Buying the best leather jacket is an investment, but this versatile and timeless style deserves a spot in every capsule wardrobe. A true wardrobe essential, a good leather jacket can stand the test of time and like a fine wine, it will only get better with age. Because real leather is an expensive fabric and not mass-produced, leather jackets do carry a higher price tag, with the cheapest on the market starting around the $200 / £150, stretching into the thousands. Offering an instantly directional feel to any outfit, they easily give an edge to your classic best t-shirt and jeans combo or add a tougher feel to the best midi dresses. And when it comes to where to shop, if you opt for a cult brand such as All Saints, your leather jacket will likely hold onto its value if you do decide to ever sell it – check out our guide on how to sell clothes online for tips.
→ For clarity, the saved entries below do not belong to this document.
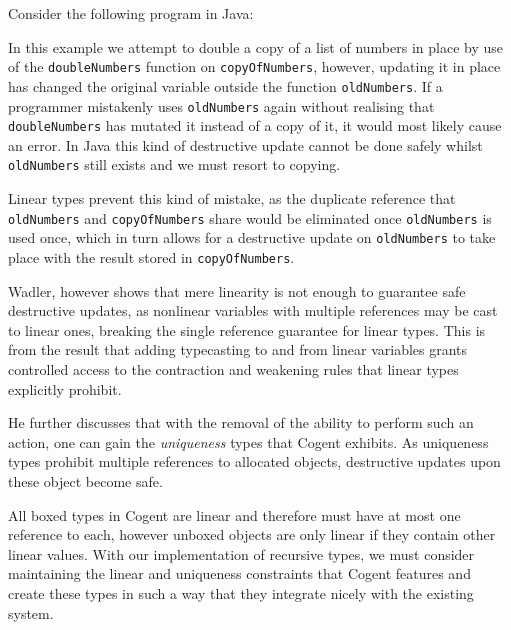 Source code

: Consider the following program in Java:



In this example we attempt to double a copy of a list of numbers in place by use of the \verb|doubleNumbers|
function on \verb|copyOfNumbers|, however, updating it in place has changed the original variable outside
the function \verb|oldNumbers|. If a programmer mistakenly uses \verb|oldNumbers| again without realising that
\verb|doubleNumbers| has mutated it instead of a copy of it, it would most likely cause an error. In 
Java this kind of destructive update cannot be done safely whilst \verb|oldNumbers| still exists and we
must resort to copying.

Linear types prevent this kind of mistake, as the duplicate reference that
\verb|oldNumbers| and \verb|copyOfNumbers| share would be eliminated once \verb|oldNumbers| is used once,
which in turn allows for a destructive update on \verb|oldNumbers| to take place with the result stored in
\verb|copyOfNumbers|.

Wadler, however shows that mere linearity is not enough to guarantee safe destructive updates, as nonlinear
variables with multiple references may be cast to linear ones, breaking the single reference guarantee
for linear types. This is from the result that adding typecasting to and from linear variables grants 
controlled access to the contraction and weakening rules that linear types explicitly prohibit.

He further discusses that with the removal of the ability to perform such an action,
one can gain the \textit{uniqueness} types that Cogent exhibits. 
As uniqueness types prohibit multiple references to allocated objects, 
destructive updates upon these object become safe.

All boxed types in Cogent are linear and therefore must have at most one reference to each,
however unboxed objects are only linear if they contain other linear values.
With our implementation of recursive types, we must consider maintaining the linear and uniqueness constraints
that Cogent features and create these types in such a way that they integrate nicely with the existing
system.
All Saints have a great selection of styles and is well regarded for its extensive collection. But we realize a leather jacket is a major investment so we’ve reviewed the All Saints leather jacket collection to help you make a more informed choice. A stylish piece in spring and autumn, a leather jacket won’t replace your best winter coat but it can play a major part in your wardrobe. Read on to see if an All Saints leather jacket is the hero piece you’re missing.
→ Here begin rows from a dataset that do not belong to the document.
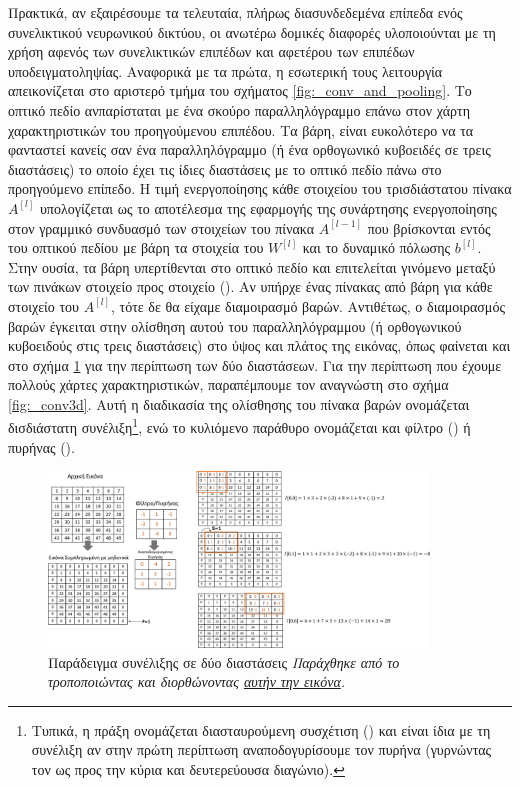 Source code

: Πρακτικά, αν εξαιρέσουμε τα τελευταία, πλήρως διασυνδεδεμένα επίπεδα ενός συνελικτικού νευρωνικού δικτύου, οι ανωτέρω δομικές διαφορές υλοποιούνται με τη χρήση αφενός των συνελικτικών επιπέδων και αφετέρου των επιπέδων υποδειγματοληψίας. Αναφορικά με τα πρώτα, η εσωτερική τους λειτουργία απεικονίζεται στο αριστερό τμήμα του σχήματος \ref{fig:_conv_and_pooling}.
Το οπτικό πεδίο ανπαρίσταται με ένα σκούρο παραλληλόγραμμο επάνω στον χάρτη χαρακτηριστικών του προηγούμενου επιπέδου. Τα βάρη, είναι ευκολότερο να τα φανταστεί κανείς σαν ένα παραλληλόγραμμο (ή ένα ορθογωνικό κυβοειδές σε τρεις διαστάσεις) το οποίο έχει τις ίδιες διαστάσεις με το οπτικό πεδίο πάνω στο προηγούμενο επίπεδο. Η τιμή ενεργοποίησης κάθε στοιχείου του τρισδιάστατου πίνακα $A^{[l]}$ υπολογίζεται ως το αποτέλεσμα της εφαρμογής της συνάρτησης ενεργοποίησης στον γραμμικό συνδυασμό των στοιχείων του πίνακα $A^{[l-1]}$ που βρίσκονται εντός του οπτικού πεδίου με βάρη τα στοιχεία του $W^{[l]}$ και το δυναμικό πόλωσης $b^{[l]}$. Στην ουσία, τα βάρη υπερτίθενται στο οπτικό πεδίο και επιτελείται γινόμενο μεταξύ των πινάκων στοιχείο προς στοιχείο (). Αν υπήρχε ένας πίνακας από βάρη για κάθε στοιχείο του $A^{[l]}$, τότε δε θα είχαμε διαμοιρασμό βαρών. Αντιθέτως, ο διαμοιρασμός βαρών έγκειται στην ολίσθηση αυτού του παραλληλόγραμμου (ή ορθογωνικού κυβοειδούς στις τρεις διαστάσεις) στο ύψος και πλάτος της εικόνας, όπως φαίνεται και στο σχήμα \ref{fig:_conv2d} για την περίπτωση των δύο διαστάσεων. Για την περίπτωση που έχουμε πολλούς χάρτες χαρακτηριστικών, παραπέμπουμε τον αναγνώστη στο σχήμα \ref{fig:_conv3d}. Αυτή η διαδικασία της ολίσθησης του πίνακα βαρών ονομάζεται δισδιάστατη συνέλιξη\footnote{Τυπικά, η πράξη ονομάζεται διασταυρούμενη συσχέτιση () και είναι ίδια με τη συνέλιξη αν στην πρώτη περίπτωση αναποδογυρίσουμε τον πυρήνα (γυρνώντας τον ως προς την κύρια και δευτερεύουσα διαγώνιο).}, ενώ το κυλιόμενο παράθυρο ονομάζεται και φίλτρο () ή πυρήνας (). \par

\begin{figure}[h]
  \centering
  \includegraphics[width=0.9\textwidth]{images/chapter theoritical background/convolve_example_step_1_greek.pdf}
  \caption{Παράδειγμα συνέλιξης σε δύο διαστάσεις \textit{Παράχθηκε από το \href{https://inkscape.org/}{} τροποποιώντας και διορθώνοντας \href{https://empirischtech.at/blog-image-filters}{αυτήν την εικόνα}.}}
  \label{fig:_conv2d}
\end{figure}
There are a number of straight-to-market brands that do retail some leather jackets cheaper, however, All Saints is regarded as a market leader when it comes to leather jackets. For a timeless piece that you can really max out the cost per wear on, you want a style with a great fit and fabric that feels buttery soft as it will mold better to your silhouette, looking as if it were made for you. With a starting price of $375 / £299, All Saints are still on the lower end of costs when it comes to leather jackets but they really do pack a stylish punch.


Honing its craft since the brand’s launch in 1994, All Saints knows a thing or two about what makes the perfect leather jacket.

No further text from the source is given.